This early work by Ford Madox Ford was originally published in 1937
and we are now republishing it with a brand new introduction. Ford
Madox Ford was born Ford Madox Hueffer in Merton, Surrey, England
on 17th December 1873. The creative arts ran in his family -
Hueffer's grandfather, Ford Madox Brown, was a well-known painter,
and his German emigre father was music critic of The Times - and
after a brief dalliance with music composition, the young Hueffer
began to write. Although Hueffer never attended university, during
his early twenties he moved through many intellectual circles, and
would later talk of the influence that the "Middle Victorian,
tumultuously bearded Great" - men such as John Ruskin and Thomas
Carlyle - exerted on him. In 1908, Hueffer founded the English
Review, and over the next 15 months published Thomas Hardy, H. G.

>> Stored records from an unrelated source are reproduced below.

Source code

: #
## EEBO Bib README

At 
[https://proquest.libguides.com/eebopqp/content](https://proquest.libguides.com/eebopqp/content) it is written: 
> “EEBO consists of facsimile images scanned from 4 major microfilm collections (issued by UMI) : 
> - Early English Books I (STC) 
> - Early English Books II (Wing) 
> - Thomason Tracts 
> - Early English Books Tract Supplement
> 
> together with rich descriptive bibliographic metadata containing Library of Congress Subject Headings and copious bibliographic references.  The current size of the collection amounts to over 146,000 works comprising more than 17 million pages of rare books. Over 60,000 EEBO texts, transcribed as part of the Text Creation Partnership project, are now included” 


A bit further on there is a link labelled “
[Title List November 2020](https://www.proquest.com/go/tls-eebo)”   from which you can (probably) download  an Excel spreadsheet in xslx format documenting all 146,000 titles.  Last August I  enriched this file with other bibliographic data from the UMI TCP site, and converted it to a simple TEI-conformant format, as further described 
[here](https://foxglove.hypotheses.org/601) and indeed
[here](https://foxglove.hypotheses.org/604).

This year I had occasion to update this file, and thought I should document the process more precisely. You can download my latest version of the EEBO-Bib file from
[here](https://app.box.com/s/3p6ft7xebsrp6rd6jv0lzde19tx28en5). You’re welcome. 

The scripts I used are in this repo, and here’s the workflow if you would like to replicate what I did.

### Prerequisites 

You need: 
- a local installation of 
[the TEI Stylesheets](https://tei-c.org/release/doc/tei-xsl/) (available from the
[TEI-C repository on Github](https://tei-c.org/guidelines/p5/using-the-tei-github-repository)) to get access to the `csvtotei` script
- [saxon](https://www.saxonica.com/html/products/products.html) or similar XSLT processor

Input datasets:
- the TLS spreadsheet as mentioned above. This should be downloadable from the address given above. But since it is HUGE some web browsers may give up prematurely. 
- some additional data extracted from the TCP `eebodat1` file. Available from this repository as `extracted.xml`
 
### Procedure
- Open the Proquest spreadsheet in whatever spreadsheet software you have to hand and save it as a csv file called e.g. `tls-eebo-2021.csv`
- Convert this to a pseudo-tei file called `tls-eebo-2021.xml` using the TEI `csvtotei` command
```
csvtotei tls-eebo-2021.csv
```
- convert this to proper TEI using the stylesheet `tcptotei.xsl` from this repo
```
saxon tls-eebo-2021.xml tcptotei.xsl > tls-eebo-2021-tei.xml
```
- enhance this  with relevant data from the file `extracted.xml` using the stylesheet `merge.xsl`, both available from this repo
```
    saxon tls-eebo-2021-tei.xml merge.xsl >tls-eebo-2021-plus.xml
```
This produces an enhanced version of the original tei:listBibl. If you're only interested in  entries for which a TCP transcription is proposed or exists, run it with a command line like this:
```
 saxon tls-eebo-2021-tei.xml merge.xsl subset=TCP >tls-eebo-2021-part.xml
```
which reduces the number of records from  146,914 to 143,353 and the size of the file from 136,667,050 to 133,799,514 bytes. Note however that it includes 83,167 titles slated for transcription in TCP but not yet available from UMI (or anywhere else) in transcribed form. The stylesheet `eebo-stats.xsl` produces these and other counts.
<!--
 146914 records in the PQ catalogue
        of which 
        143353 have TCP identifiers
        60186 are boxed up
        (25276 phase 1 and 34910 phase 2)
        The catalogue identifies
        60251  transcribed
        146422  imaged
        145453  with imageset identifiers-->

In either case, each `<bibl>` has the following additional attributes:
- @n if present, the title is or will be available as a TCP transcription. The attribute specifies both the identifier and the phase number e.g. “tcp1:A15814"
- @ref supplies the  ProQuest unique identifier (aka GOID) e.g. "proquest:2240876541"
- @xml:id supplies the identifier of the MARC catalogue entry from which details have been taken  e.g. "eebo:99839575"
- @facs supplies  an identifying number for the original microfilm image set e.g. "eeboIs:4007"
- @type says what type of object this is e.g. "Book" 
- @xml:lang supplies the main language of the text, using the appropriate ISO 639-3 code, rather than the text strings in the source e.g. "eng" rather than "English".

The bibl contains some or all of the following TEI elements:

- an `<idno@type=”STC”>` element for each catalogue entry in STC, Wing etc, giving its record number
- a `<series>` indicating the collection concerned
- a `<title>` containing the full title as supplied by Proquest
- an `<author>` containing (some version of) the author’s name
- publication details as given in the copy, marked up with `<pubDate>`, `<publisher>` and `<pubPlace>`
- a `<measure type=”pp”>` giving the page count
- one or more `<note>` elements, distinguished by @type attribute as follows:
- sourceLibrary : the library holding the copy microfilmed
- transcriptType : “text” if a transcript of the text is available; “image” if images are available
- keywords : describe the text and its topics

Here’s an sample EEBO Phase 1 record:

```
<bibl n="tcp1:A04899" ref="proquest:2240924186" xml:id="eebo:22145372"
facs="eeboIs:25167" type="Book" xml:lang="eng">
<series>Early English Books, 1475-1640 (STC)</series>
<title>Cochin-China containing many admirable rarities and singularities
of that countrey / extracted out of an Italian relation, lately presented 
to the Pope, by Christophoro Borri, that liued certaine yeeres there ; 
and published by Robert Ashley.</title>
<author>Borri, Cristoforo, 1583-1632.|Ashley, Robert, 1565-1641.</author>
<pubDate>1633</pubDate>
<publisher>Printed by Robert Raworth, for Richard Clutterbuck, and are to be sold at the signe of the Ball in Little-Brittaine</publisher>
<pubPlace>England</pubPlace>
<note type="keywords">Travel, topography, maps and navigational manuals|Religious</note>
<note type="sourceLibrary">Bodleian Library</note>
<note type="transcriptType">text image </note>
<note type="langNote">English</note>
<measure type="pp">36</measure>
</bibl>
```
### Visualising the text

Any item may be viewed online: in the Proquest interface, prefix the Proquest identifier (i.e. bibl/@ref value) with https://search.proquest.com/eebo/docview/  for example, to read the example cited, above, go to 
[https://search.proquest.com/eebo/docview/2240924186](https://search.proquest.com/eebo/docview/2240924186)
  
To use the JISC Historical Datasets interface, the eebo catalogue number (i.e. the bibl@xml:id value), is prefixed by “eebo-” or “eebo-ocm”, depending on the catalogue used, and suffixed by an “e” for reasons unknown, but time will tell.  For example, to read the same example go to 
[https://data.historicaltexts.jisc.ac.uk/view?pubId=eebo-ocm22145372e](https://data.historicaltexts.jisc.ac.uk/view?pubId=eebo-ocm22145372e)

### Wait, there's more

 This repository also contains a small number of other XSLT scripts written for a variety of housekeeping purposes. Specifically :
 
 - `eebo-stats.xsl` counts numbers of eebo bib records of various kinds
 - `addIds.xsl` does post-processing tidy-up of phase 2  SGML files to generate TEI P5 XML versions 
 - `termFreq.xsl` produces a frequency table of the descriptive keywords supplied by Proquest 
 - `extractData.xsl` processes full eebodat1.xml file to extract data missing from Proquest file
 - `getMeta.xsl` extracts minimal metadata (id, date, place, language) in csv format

Wells, Joseph Conrad, Henry James, John Galsworthy and W. B. Yeats,
and gave debuts to many authors, including D. H. Lawrence and
Norman Douglas. Hueffer's editorship consolidated the classic canon
of early modernist literature, and saw him earn a reputation as of
one of the century's greatest literary editors. Ford's most famous
work was his Parade's End tetralogy, which he completed in the
1920's and have now been adapted into a BBC television drama. Ford
continued to write through the thirties, producing fiction,
non-fiction, and two volumes of autobiography: Return to Yesterday
(1931) and It was the Nightingale (1933). In his last years, he
taught literature at the Olivet College in Michigan. Ford died on
26th June 1939 in Deauville, France, at the age of 65.